Saved entries:
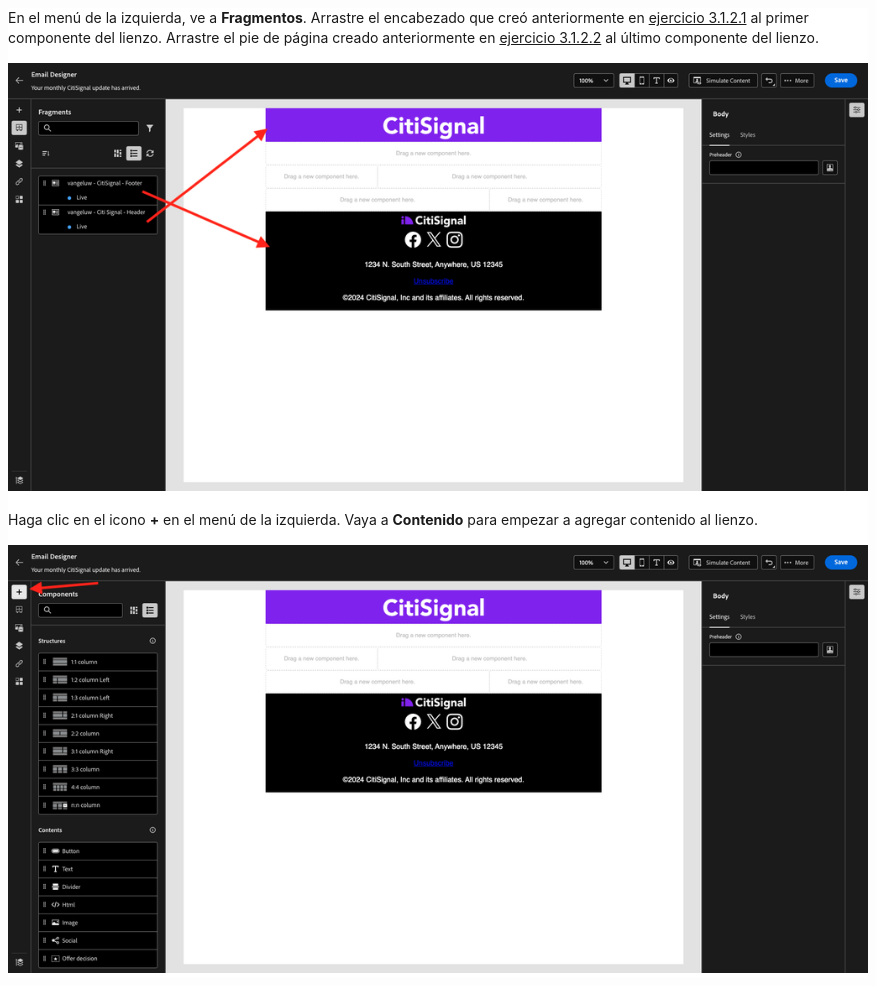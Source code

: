 En el menú de la izquierda, ve a **Fragmentos**. Arrastre el encabezado que creó anteriormente en [ejercicio 3.1.2.1](./../ajob2c-1/ex2.md) al primer componente del lienzo. Arrastre el pie de página creado anteriormente en [ejercicio 3.1.2.2](./../ajob2c-1/ex2.md) al último componente del lienzo.

![Journey Optimizer](./images/campaign9.png)

Haga clic en el icono **+** en el menú de la izquierda. Vaya a **Contenido** para empezar a agregar contenido al lienzo.

![Journey Optimizer](./images/campaign10.png)
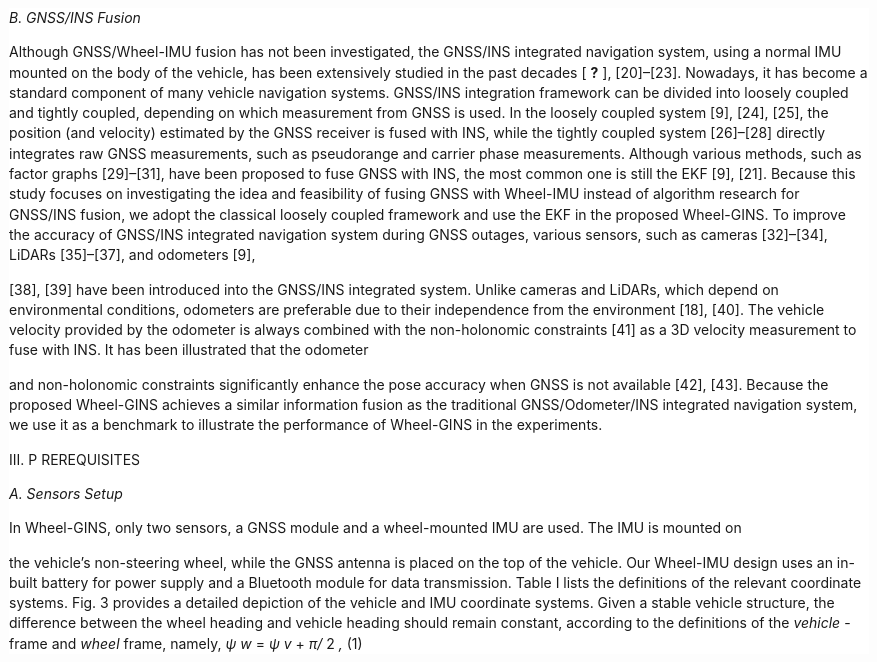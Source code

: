 
_B. GNSS/INS Fusion_



Although GNSS/Wheel-IMU fusion has not been investigated, the GNSS/INS integrated navigation system, using
a normal IMU mounted on the body of the vehicle, has
been extensively studied in the past decades [ **?** ], [20]–[23].
Nowadays, it has become a standard component of many
vehicle navigation systems. GNSS/INS integration framework
can be divided into loosely coupled and tightly coupled,
depending on which measurement from GNSS is used. In
the loosely coupled system [9], [24], [25], the position (and
velocity) estimated by the GNSS receiver is fused with INS,
while the tightly coupled system [26]–[28] directly integrates
raw GNSS measurements, such as pseudorange and carrier
phase measurements. Although various methods, such as factor
graphs [29]–[31], have been proposed to fuse GNSS with INS,
the most common one is still the EKF [9], [21]. Because
this study focuses on investigating the idea and feasibility of
fusing GNSS with Wheel-IMU instead of algorithm research
for GNSS/INS fusion, we adopt the classical loosely coupled
framework and use the EKF in the proposed Wheel-GINS.
To improve the accuracy of GNSS/INS integrated navigation system during GNSS outages, various sensors, such
as cameras [32]–[34], LiDARs [35]–[37], and odometers [9],

[38], [39] have been introduced into the GNSS/INS integrated
system. Unlike cameras and LiDARs, which depend on environmental conditions, odometers are preferable due to their
independence from the environment [18], [40]. The vehicle
velocity provided by the odometer is always combined with the
non-holonomic constraints [41] as a 3D velocity measurement
to fuse with INS. It has been illustrated that the odometer

and non-holonomic constraints significantly enhance the pose
accuracy when GNSS is not available [42], [43]. Because the
proposed Wheel-GINS achieves a similar information fusion
as the traditional GNSS/Odometer/INS integrated navigation
system, we use it as a benchmark to illustrate the performance
of Wheel-GINS in the experiments.


III. P REREQUISITES


_A. Sensors Setup_


In Wheel-GINS, only two sensors, a GNSS module and
a wheel-mounted IMU are used. The IMU is mounted on

the vehicle’s non-steering wheel, while the GNSS antenna
is placed on the top of the vehicle. Our Wheel-IMU design
uses an in-built battery for power supply and a Bluetooth
module for data transmission. Table I lists the definitions of
the relevant coordinate systems. Fig. 3 provides a detailed
depiction of the vehicle and IMU coordinate systems.
Given a stable vehicle structure, the difference between the
wheel heading and vehicle heading should remain constant,
according to the definitions of the _vehicle_ -frame and _wheel_ frame, namely,
_ψ_ _w_ = _ψ_ _v_ + _π/_ 2 _,_ (1)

What to do:
The answer is the line containing "depiction of the" together with every line after it in the records, repeated exactly and with nothing else.

Problem solution:
depiction of the vehicle and IMU coordinate systems.
Given a stable vehicle structure, the difference between the
wheel heading and vehicle heading should remain constant,
according to the definitions of the _vehicle_ -frame and _wheel_ frame, namely,
_ψ_ _w_ = _ψ_ _v_ + _π/_ 2 _,_ (1)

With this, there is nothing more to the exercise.